The answer is all of the data repeated exactly, with each picture omitted.

• Record extracts
━━━━━━━━━━━━━━━━━━━━
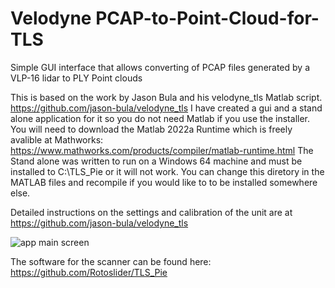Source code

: # Velodyne PCAP-to-Point-Cloud-for-TLS
Simple GUI interface that allows converting of PCAP files generated by a VLP-16 lidar to PLY Point clouds

This is based on the work by Jason Bula and his velodyne_tls Matlab script. https://github.com/jason-bula/velodyne_tls
I have created a gui and a stand alone application for it so you do not need Matlab if you use the installer. You will need to download the Matlab 2022a Runtime which is freely avalible at Mathworks: https://www.mathworks.com/products/compiler/matlab-runtime.html
The Stand alone was written to run on a Windows 64 machine and must be installed to C:\TLS_Pie or it will not work. You can change this diretory in the MATLAB files and recompile if you would like to to be installed somewhere else. 

Detailed instructions on the settings and calibration of the unit are at https://github.com/jason-bula/velodyne_tls

![app main screen](https://user-images.githubusercontent.com/15005663/170880929-3ba67ac1-b718-4b3d-9a39-e72b373c682f.png)

The software for the scanner can be found here: https://github.com/Rotoslider/TLS_Pie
━━━━━━━━━━━━━━━━━━━━
• Answer space
Source code

: # Velodyne PCAP-to-Point-Cloud-for-TLS
Simple GUI interface that allows converting of PCAP files generated by a VLP-16 lidar to PLY Point clouds

This is based on the work by Jason Bula and his velodyne_tls Matlab script. https://github.com/jason-bula/velodyne_tls
I have created a gui and a stand alone application for it so you do not need Matlab if you use the installer. You will need to download the Matlab 2022a Runtime which is freely avalible at Mathworks: https://www.mathworks.com/products/compiler/matlab-runtime.html
The Stand alone was written to run on a Windows 64 machine and must be installed to C:\TLS_Pie or it will not work. You can change this diretory in the MATLAB files and recompile if you would like to to be installed somewhere else. 

Detailed instructions on the settings and calibration of the unit are at https://github.com/jason-bula/velodyne_tls

![app main screen](https://user-images.githubusercontent.com/15005663/170880929-3ba67ac1-b718-4b3d-9a39-e72b373c682f.png)

The software for the scanner can be found here: https://github.com/Rotoslider/TLS_Pie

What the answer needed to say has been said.